EXERCISE OBJECTIVE
Return every record verbatim, omitting all pictures.

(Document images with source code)
========

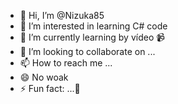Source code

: - 👋 Hi, I’m @Nizuka85
- 👀 I’m interested in learning C# code 
- 🌱 I’m currently learning by vídeo 📹 
- 💞️ I’m looking to collaborate on ...
- 📫 How to reach me ...
- 😄 No woak
- ⚡ Fun fact: ...🦠

<!---
Nizuka85/Nizuka85 is a ✨ special ✨ repository because its `README.md` (this file) appears on your GitHub profile.
You can click the Preview link to take a look at your changes.
--->
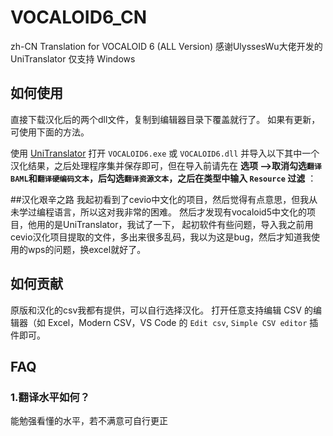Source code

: # VOCALOID6_CN
zh-CN Translation for VOCALOID 6 (ALL Version)
感谢UlyssesWu大佬开发的UniTranslator
仅支持 Windows

## 如何使用
直接下载汉化后的两个dll文件，复制到编辑器目录下覆盖就行了。
如果有更新，可使用下面的方法。

使用 [UniTranslator](https://github.com/UlyssesWu/BAML-Translator/releases) 打开 `VOCALOID6.exe` 或 `VOCALOID6.dll` 并导入以下其中一个汉化结果，之后处理程序集并保存即可，但在导入前请先在 **选项 -->取消勾选`翻译 BAML`和`翻译硬编码文本`，后勾选`翻译资源文本`，之后在类型中输入 `Resource` 过滤** ：

##汉化艰辛之路
我起初看到了cevio中文化的项目，然后觉得有点意思，但我从未学过编程语言，所以这对我非常的困难。
然后才发现有vocaloid5中文化的项目，他用的是UniTranslator，我试了一下，
起初软件有些问题，导入我之前用cevio汉化项目提取的文件，多出来很多乱码，我以为这是bug，然后才知道我使用的wps的问题，换excel就好了。

## 如何贡献
原版和汉化的csv我都有提供，可以自行选择汉化。
打开任意支持编辑 CSV 的编辑器（如 Excel，Modern CSV，VS Code 的 `Edit csv`, `Simple CSV editor` 插件即可。

## FAQ

### 1.翻译水平如何？

能勉强看懂的水平，若不满意可自行更正
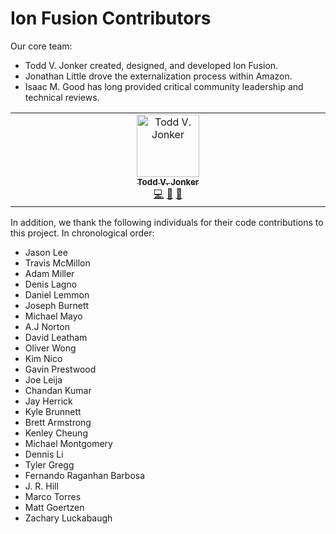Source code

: # Ion Fusion Contributors

Our core team:

* Todd V. Jonker created, designed, and developed Ion Fusion.
* Jonathan Little drove the externalization process within Amazon.
* Isaac M. Good has long provided critical community leadership and technical reviews.

<!-- ALL-CONTRIBUTORS-LIST:START - Do not remove or modify this section -->
<!-- prettier-ignore-start -->
<!-- markdownlint-disable -->
<table>
  <tbody>
    <tr>
      <td align="center" valign="top" width="14.28%"><a href="https://github.com/toddjonker"><img src="https://avatars.githubusercontent.com/u/2058215?v=4?s=100" width="100px;" alt="Todd V. Jonker"/><br /><sub><b>Todd V. Jonker</b></sub></a><br /><a href="#code-toddjonker" title="Code">💻</a> <a href="#doc-toddjonker" title="Documentation">📖</a> <a href="#design-toddjonker" title="Design">🎨</a></td>
    </tr>
  </tbody>
</table>

<!-- markdownlint-restore -->
<!-- prettier-ignore-end -->

<!-- ALL-CONTRIBUTORS-LIST:END -->


In addition, we thank the following individuals for their code contributions to this project. In
chronological order:

* Jason Lee
* Travis McMillon
* Adam Miller
* Denis Lagno
* Daniel Lemmon
* Joseph Burnett
* Michael Mayo
* A.J Norton
* David Leatham
* Oliver Wong
* Kim Nico
* Gavin Prestwood
* Joe Leija
* Chandan Kumar
* Jay Herrick
* Kyle Brunnett
* Brett Armstrong
* Kenley Cheung
* Michael Montgomery
* Dennis Li
* Tyler Gregg
* Fernando Raganhan Barbosa
* J. R. Hill
* Marco Torres
* Matt Goertzen
* Zachary Luckabaugh
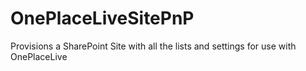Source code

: # OnePlaceLiveSitePnP
Provisions a SharePoint Site with all the lists and settings for use with OnePlaceLive
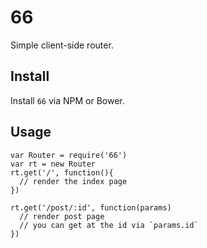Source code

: 66
==

Simple client-side router.

## Install

Install `66` via NPM or Bower.

## Usage

    var Router = require('66')
    var rt = new Router
    rt.get('/', function(){
      // render the index page
    })
    
    rt.get('/post/:id', function(params)
      // render post page
      // you can get at the id via `params.id`
    })
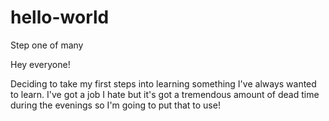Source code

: # hello-world
Step one of many

Hey everyone!

Deciding to take my first steps into learning something I've always wanted to learn. I've got a job I hate but it's got a tremendous amount of dead time during the evenings so I'm going to put that to use!
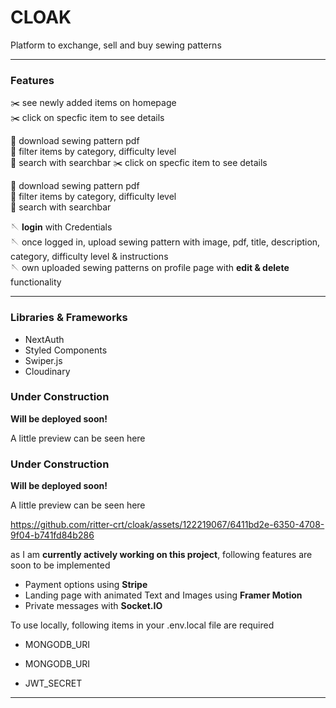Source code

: # CLOAK

Platform to exchange, sell and buy sewing patterns

---

### Features

:scissors: see newly added items on homepage \
:scissors: click on specfic item to see details

:thread: download sewing pattern pdf \
:thread: filter items by category, difficulty level \
:thread: search with searchbar
:scissors: click on specfic item to see details 

:thread: download sewing pattern pdf \
:thread: filter items by category, difficulty level \
:thread: search with searchbar 


:sewing_needle: **login** with Credentials \
:sewing_needle: once logged in, upload sewing pattern with image, pdf, title, description, category, difficulty level & instructions \
:sewing_needle: own uploaded sewing patterns on profile page with **edit & delete** functionality

---

### Libraries & Frameworks

- NextAuth
- Styled Components
- Swiper.js
- Cloudinary


### Under Construction

**Will be deployed soon!**

A little preview can be seen here

### Under Construction 
**Will be deployed soon!**

A little preview can be seen here 


https://github.com/ritter-crt/cloak/assets/122219067/6411bd2e-6350-4708-9f04-b741fd84b286

as I am **currently actively working on this project**, following features are soon to be implemented

- Payment options using **Stripe**
- Landing page with animated Text and Images using **Framer Motion**
- Private messages with **Socket.IO**

To use locally, following items in your .env.local file are required

- MONGODB_URI

- MONGODB_URI 
- JWT_SECRET

---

========

ANSWER BOX
Source code

: - 👋 Hi, I’m @Nizuka85
- 👀 I’m interested in learning C# code 
- 🌱 I’m currently learning by vídeo 📹 
- 💞️ I’m looking to collaborate on ...
- 📫 How to reach me ...
- 😄 No woak
- ⚡ Fun fact: ...🦠

<!---
Nizuka85/Nizuka85 is a ✨ special ✨ repository because its `README.md` (this file) appears on your GitHub profile.
You can click the Preview link to take a look at your changes.
--->
Source code

: # VOCALOID6_CN
zh-CN Translation for VOCALOID 6 (ALL Version)
感谢UlyssesWu大佬开发的UniTranslator
仅支持 Windows

## 如何使用
直接下载汉化后的两个dll文件，复制到编辑器目录下覆盖就行了。
如果有更新，可使用下面的方法。

使用 [UniTranslator](https://github.com/UlyssesWu/BAML-Translator/releases) 打开 `VOCALOID6.exe` 或 `VOCALOID6.dll` 并导入以下其中一个汉化结果，之后处理程序集并保存即可，但在导入前请先在 **选项 -->取消勾选`翻译 BAML`和`翻译硬编码文本`，后勾选`翻译资源文本`，之后在类型中输入 `Resource` 过滤** ：

##汉化艰辛之路
我起初看到了cevio中文化的项目，然后觉得有点意思，但我从未学过编程语言，所以这对我非常的困难。
然后才发现有vocaloid5中文化的项目，他用的是UniTranslator，我试了一下，
起初软件有些问题，导入我之前用cevio汉化项目提取的文件，多出来很多乱码，我以为这是bug，然后才知道我使用的wps的问题，换excel就好了。

## 如何贡献
原版和汉化的csv我都有提供，可以自行选择汉化。
打开任意支持编辑 CSV 的编辑器（如 Excel，Modern CSV，VS Code 的 `Edit csv`, `Simple CSV editor` 插件即可。

## FAQ

### 1.翻译水平如何？

能勉强看懂的水平，若不满意可自行更正
Source code

: # Ion Fusion Contributors

Our core team:

* Todd V. Jonker created, designed, and developed Ion Fusion.
* Jonathan Little drove the externalization process within Amazon.
* Isaac M. Good has long provided critical community leadership and technical reviews.

<!-- ALL-CONTRIBUTORS-LIST:START - Do not remove or modify this section -->
<!-- prettier-ignore-start -->
<!-- markdownlint-disable -->
<table>
  <tbody>
    <tr>
      <td align="center" valign="top" width="14.28%"><a href="https://github.com/toddjonker"><img src="https://avatars.githubusercontent.com/u/2058215?v=4?s=100" width="100px;" alt="Todd V. Jonker"/><br /><sub><b>Todd V. Jonker</b></sub></a><br /><a href="#code-toddjonker" title="Code">💻</a> <a href="#doc-toddjonker" title="Documentation">📖</a> <a href="#design-toddjonker" title="Design">🎨</a></td>
    </tr>
  </tbody>
</table>

<!-- markdownlint-restore -->
<!-- prettier-ignore-end -->

<!-- ALL-CONTRIBUTORS-LIST:END -->


In addition, we thank the following individuals for their code contributions to this project. In
chronological order:

* Jason Lee
* Travis McMillon
* Adam Miller
* Denis Lagno
* Daniel Lemmon
* Joseph Burnett
* Michael Mayo
* A.J Norton
* David Leatham
* Oliver Wong
* Kim Nico
* Gavin Prestwood
* Joe Leija
* Chandan Kumar
* Jay Herrick
* Kyle Brunnett
* Brett Armstrong
* Kenley Cheung
* Michael Montgomery
* Dennis Li
* Tyler Gregg
* Fernando Raganhan Barbosa
* J. R. Hill
* Marco Torres
* Matt Goertzen
* Zachary Luckabaugh
Source code

: # OnePlaceLiveSitePnP
Provisions a SharePoint Site with all the lists and settings for use with OnePlaceLive
Source code

: 66
==

Simple client-side router.

## Install

Install `66` via NPM or Bower.

## Usage

    var Router = require('66')
    var rt = new Router
    rt.get('/', function(){
      // render the index page
    })
    
    rt.get('/post/:id', function(params)
      // render post page
      // you can get at the id via `params.id`
    })
Source code

: # hello-world
Step one of many

Hey everyone!

Deciding to take my first steps into learning something I've always wanted to learn. I've got a job I hate but it's got a tremendous amount of dead time during the evenings so I'm going to put that to use!
Source code

: # CLOAK

Platform to exchange, sell and buy sewing patterns

---

### Features

:scissors: see newly added items on homepage \
:scissors: click on specfic item to see details

:thread: download sewing pattern pdf \
:thread: filter items by category, difficulty level \
:thread: search with searchbar
:scissors: click on specfic item to see details 

:thread: download sewing pattern pdf \
:thread: filter items by category, difficulty level \
:thread: search with searchbar 


:sewing_needle: **login** with Credentials \
:sewing_needle: once logged in, upload sewing pattern with image, pdf, title, description, category, difficulty level & instructions \
:sewing_needle: own uploaded sewing patterns on profile page with **edit & delete** functionality

---

### Libraries & Frameworks

- NextAuth
- Styled Components
- Swiper.js
- Cloudinary


### Under Construction

**Will be deployed soon!**

A little preview can be seen here

### Under Construction 
**Will be deployed soon!**

A little preview can be seen here 


https://github.com/ritter-crt/cloak/assets/122219067/6411bd2e-6350-4708-9f04-b741fd84b286

as I am **currently actively working on this project**, following features are soon to be implemented

- Payment options using **Stripe**
- Landing page with animated Text and Images using **Framer Motion**
- Private messages with **Socket.IO**

To use locally, following items in your .env.local file are required

- MONGODB_URI

- MONGODB_URI 
- JWT_SECRET

---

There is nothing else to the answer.